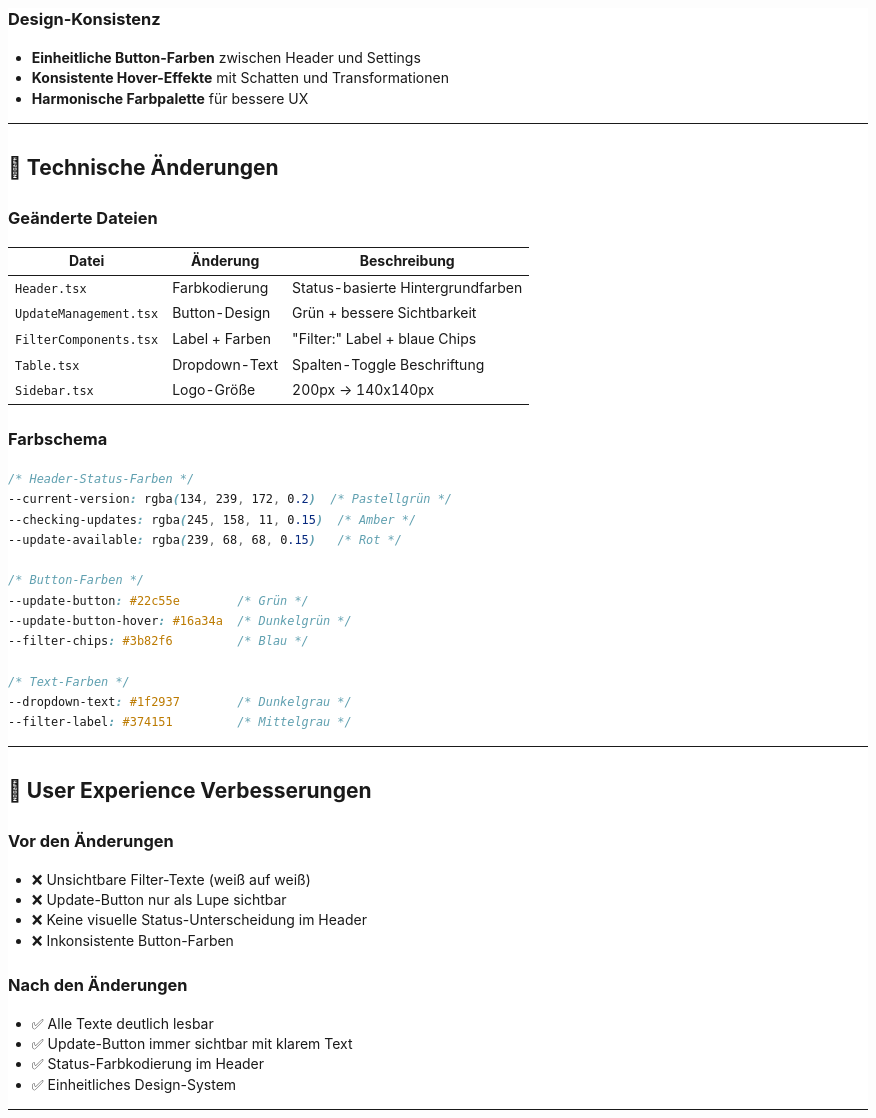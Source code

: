 ### **Design-Konsistenz**
- **Einheitliche Button-Farben** zwischen Header und Settings
- **Konsistente Hover-Effekte** mit Schatten und Transformationen
- **Harmonische Farbpalette** für bessere UX

---

## 🔧 **Technische Änderungen**

### **Geänderte Dateien**
| Datei | Änderung | Beschreibung |
|-------|----------|--------------|
| `Header.tsx` | Farbkodierung | Status-basierte Hintergrundfarben |
| `UpdateManagement.tsx` | Button-Design | Grün + bessere Sichtbarkeit |
| `FilterComponents.tsx` | Label + Farben | "Filter:" Label + blaue Chips |
| `Table.tsx` | Dropdown-Text | Spalten-Toggle Beschriftung |
| `Sidebar.tsx` | Logo-Größe | 200px → 140x140px |

### **Farbschema**
```css
/* Header-Status-Farben */
--current-version: rgba(134, 239, 172, 0.2)  /* Pastellgrün */
--checking-updates: rgba(245, 158, 11, 0.15)  /* Amber */
--update-available: rgba(239, 68, 68, 0.15)   /* Rot */

/* Button-Farben */
--update-button: #22c55e        /* Grün */
--update-button-hover: #16a34a  /* Dunkelgrün */
--filter-chips: #3b82f6         /* Blau */

/* Text-Farben */
--dropdown-text: #1f2937        /* Dunkelgrau */
--filter-label: #374151         /* Mittelgrau */
```

---

## 🎯 **User Experience Verbesserungen**

### **Vor den Änderungen**
- ❌ Unsichtbare Filter-Texte (weiß auf weiß)
- ❌ Update-Button nur als Lupe sichtbar
- ❌ Keine visuelle Status-Unterscheidung im Header
- ❌ Inkonsistente Button-Farben

### **Nach den Änderungen**
- ✅ Alle Texte deutlich lesbar
- ✅ Update-Button immer sichtbar mit klarem Text
- ✅ Status-Farbkodierung im Header
- ✅ Einheitliches Design-System

---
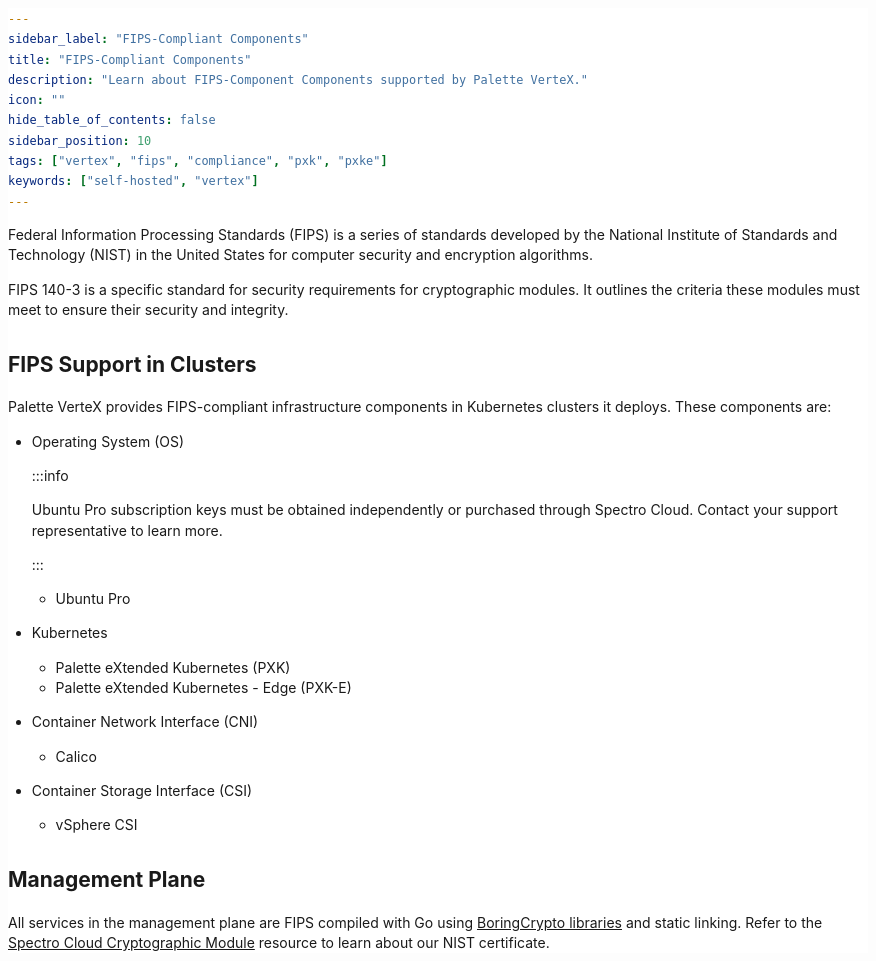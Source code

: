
 ```yaml
---
sidebar_label: "FIPS-Compliant Components"
title: "FIPS-Compliant Components"
description: "Learn about FIPS-Component Components supported by Palette VerteX."
icon: ""
hide_table_of_contents: false
sidebar_position: 10
tags: ["vertex", "fips", "compliance", "pxk", "pxke"]
keywords: ["self-hosted", "vertex"]
---
```


Federal Information Processing Standards (FIPS) is a series of standards developed by the National Institute of
Standards and Technology (NIST) in the United States for computer security and encryption algorithms.

FIPS 140-3 is a specific standard for security requirements for cryptographic modules. It outlines the criteria these
modules must meet to ensure their security and integrity.

## FIPS Support in Clusters

Palette VerteX provides FIPS-compliant infrastructure components in Kubernetes clusters it deploys. These components
are:

- Operating System (OS)

  :::info

  Ubuntu Pro subscription keys must be obtained independently or purchased through Spectro Cloud. Contact your support
  representative to learn more.

  :::

  - Ubuntu Pro

- Kubernetes

  - Palette eXtended Kubernetes (PXK)
  - Palette eXtended Kubernetes - Edge (PXK-E)

- Container Network Interface (CNI)

  - Calico

- Container Storage Interface (CSI)
  - vSphere CSI

## Management Plane

All services in the management plane are FIPS compiled with Go using
[BoringCrypto libraries](https://pkg.go.dev/crypto/internal/boring) and static linking. Refer to the
[Spectro Cloud Cryptographic Module](https://csrc.nist.gov/projects/cryptographic-module-validation-program/certificate/5061)
resource to learn about our NIST certificate.

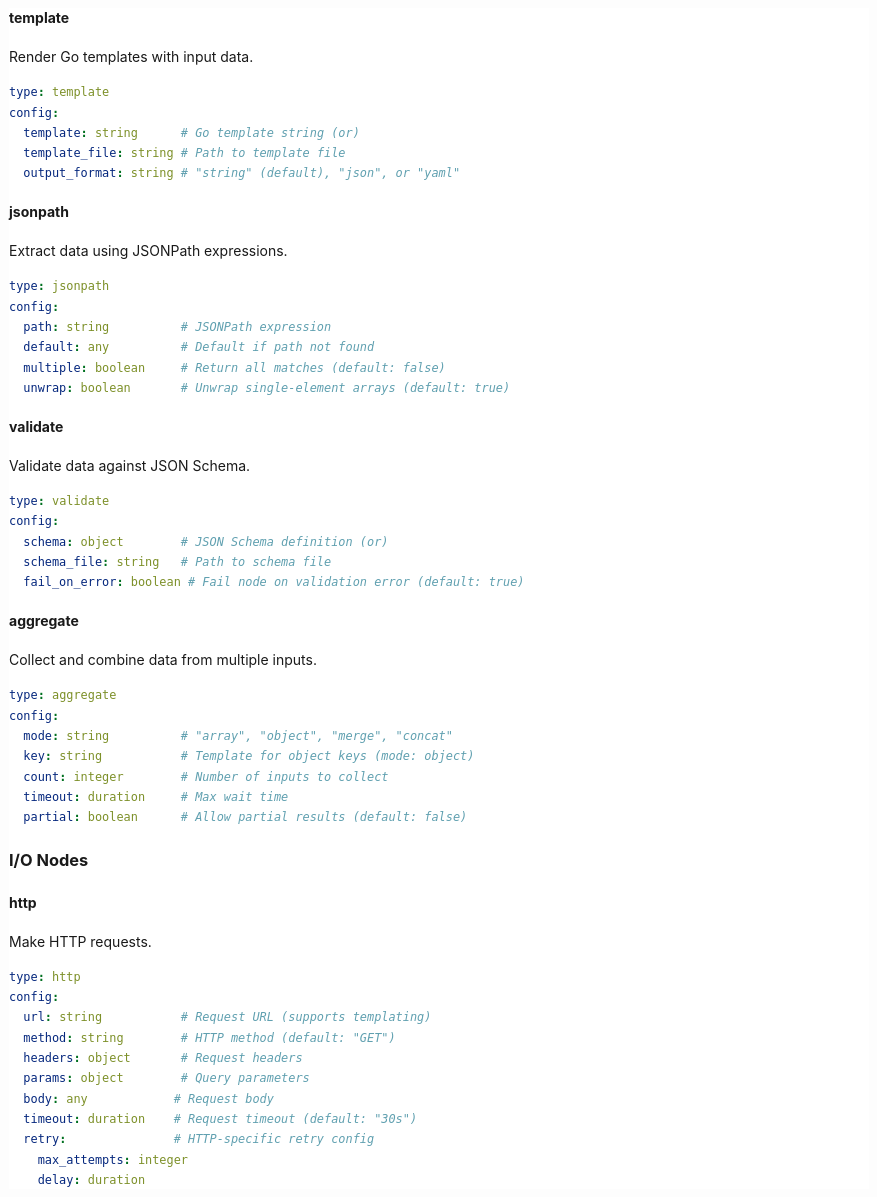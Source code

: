 #### template
Render Go templates with input data.

```yaml
type: template
config:
  template: string      # Go template string (or)
  template_file: string # Path to template file
  output_format: string # "string" (default), "json", or "yaml"
```

#### jsonpath
Extract data using JSONPath expressions.

```yaml
type: jsonpath
config:
  path: string          # JSONPath expression
  default: any          # Default if path not found
  multiple: boolean     # Return all matches (default: false)
  unwrap: boolean       # Unwrap single-element arrays (default: true)
```

#### validate
Validate data against JSON Schema.

```yaml
type: validate
config:
  schema: object        # JSON Schema definition (or)
  schema_file: string   # Path to schema file
  fail_on_error: boolean # Fail node on validation error (default: true)
```

#### aggregate
Collect and combine data from multiple inputs.

```yaml
type: aggregate
config:
  mode: string          # "array", "object", "merge", "concat"
  key: string           # Template for object keys (mode: object)
  count: integer        # Number of inputs to collect
  timeout: duration     # Max wait time
  partial: boolean      # Allow partial results (default: false)
```

### I/O Nodes

#### http
Make HTTP requests.

```yaml
type: http
config:
  url: string           # Request URL (supports templating)
  method: string        # HTTP method (default: "GET")
  headers: object       # Request headers
  params: object        # Query parameters
  body: any            # Request body
  timeout: duration    # Request timeout (default: "30s")
  retry:               # HTTP-specific retry config
    max_attempts: integer
    delay: duration
```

= Prompt =
Pictures aside, retype all of the entries word for word.

= Exercise answer =
Source code

: ### **Design-Konsistenz**
- **Einheitliche Button-Farben** zwischen Header und Settings
- **Konsistente Hover-Effekte** mit Schatten und Transformationen
- **Harmonische Farbpalette** für bessere UX

---

## 🔧 **Technische Änderungen**

### **Geänderte Dateien**
| Datei | Änderung | Beschreibung |
|-------|----------|--------------|
| `Header.tsx` | Farbkodierung | Status-basierte Hintergrundfarben |
| `UpdateManagement.tsx` | Button-Design | Grün + bessere Sichtbarkeit |
| `FilterComponents.tsx` | Label + Farben | "Filter:" Label + blaue Chips |
| `Table.tsx` | Dropdown-Text | Spalten-Toggle Beschriftung |
| `Sidebar.tsx` | Logo-Größe | 200px → 140x140px |

### **Farbschema**
```css
/* Header-Status-Farben */
--current-version: rgba(134, 239, 172, 0.2)  /* Pastellgrün */
--checking-updates: rgba(245, 158, 11, 0.15)  /* Amber */
--update-available: rgba(239, 68, 68, 0.15)   /* Rot */

/* Button-Farben */
--update-button: #22c55e        /* Grün */
--update-button-hover: #16a34a  /* Dunkelgrün */
--filter-chips: #3b82f6         /* Blau */

/* Text-Farben */
--dropdown-text: #1f2937        /* Dunkelgrau */
--filter-label: #374151         /* Mittelgrau */
```

---

## 🎯 **User Experience Verbesserungen**

### **Vor den Änderungen**
- ❌ Unsichtbare Filter-Texte (weiß auf weiß)
- ❌ Update-Button nur als Lupe sichtbar
- ❌ Keine visuelle Status-Unterscheidung im Header
- ❌ Inkonsistente Button-Farben

### **Nach den Änderungen**
- ✅ Alle Texte deutlich lesbar
- ✅ Update-Button immer sichtbar mit klarem Text
- ✅ Status-Farbkodierung im Header
- ✅ Einheitliches Design-System

---
Source code

:
 ```yaml
---
sidebar_label: "FIPS-Compliant Components"
title: "FIPS-Compliant Components"
description: "Learn about FIPS-Component Components supported by Palette VerteX."
icon: ""
hide_table_of_contents: false
sidebar_position: 10
tags: ["vertex", "fips", "compliance", "pxk", "pxke"]
keywords: ["self-hosted", "vertex"]
---
```


Federal Information Processing Standards (FIPS) is a series of standards developed by the National Institute of
Standards and Technology (NIST) in the United States for computer security and encryption algorithms.

FIPS 140-3 is a specific standard for security requirements for cryptographic modules. It outlines the criteria these
modules must meet to ensure their security and integrity.

## FIPS Support in Clusters

Palette VerteX provides FIPS-compliant infrastructure components in Kubernetes clusters it deploys. These components
are:

- Operating System (OS)

  :::info

  Ubuntu Pro subscription keys must be obtained independently or purchased through Spectro Cloud. Contact your support
  representative to learn more.

  :::

  - Ubuntu Pro

- Kubernetes

  - Palette eXtended Kubernetes (PXK)
  - Palette eXtended Kubernetes - Edge (PXK-E)

- Container Network Interface (CNI)

  - Calico

- Container Storage Interface (CSI)
  - vSphere CSI

## Management Plane

All services in the management plane are FIPS compiled with Go using
[BoringCrypto libraries](https://pkg.go.dev/crypto/internal/boring) and static linking. Refer to the
[Spectro Cloud Cryptographic Module](https://csrc.nist.gov/projects/cryptographic-module-validation-program/certificate/5061)
resource to learn about our NIST certificate.

Source code

: #### template
Render Go templates with input data.

```yaml
type: template
config:
  template: string      # Go template string (or)
  template_file: string # Path to template file
  output_format: string # "string" (default), "json", or "yaml"
```

#### jsonpath
Extract data using JSONPath expressions.

```yaml
type: jsonpath
config:
  path: string          # JSONPath expression
  default: any          # Default if path not found
  multiple: boolean     # Return all matches (default: false)
  unwrap: boolean       # Unwrap single-element arrays (default: true)
```

#### validate
Validate data against JSON Schema.

```yaml
type: validate
config:
  schema: object        # JSON Schema definition (or)
  schema_file: string   # Path to schema file
  fail_on_error: boolean # Fail node on validation error (default: true)
```

#### aggregate
Collect and combine data from multiple inputs.

```yaml
type: aggregate
config:
  mode: string          # "array", "object", "merge", "concat"
  key: string           # Template for object keys (mode: object)
  count: integer        # Number of inputs to collect
  timeout: duration     # Max wait time
  partial: boolean      # Allow partial results (default: false)
```

### I/O Nodes

#### http
Make HTTP requests.

```yaml
type: http
config:
  url: string           # Request URL (supports templating)
  method: string        # HTTP method (default: "GET")
  headers: object       # Request headers
  params: object        # Query parameters
  body: any            # Request body
  timeout: duration    # Request timeout (default: "30s")
  retry:               # HTTP-specific retry config
    max_attempts: integer
    delay: duration
```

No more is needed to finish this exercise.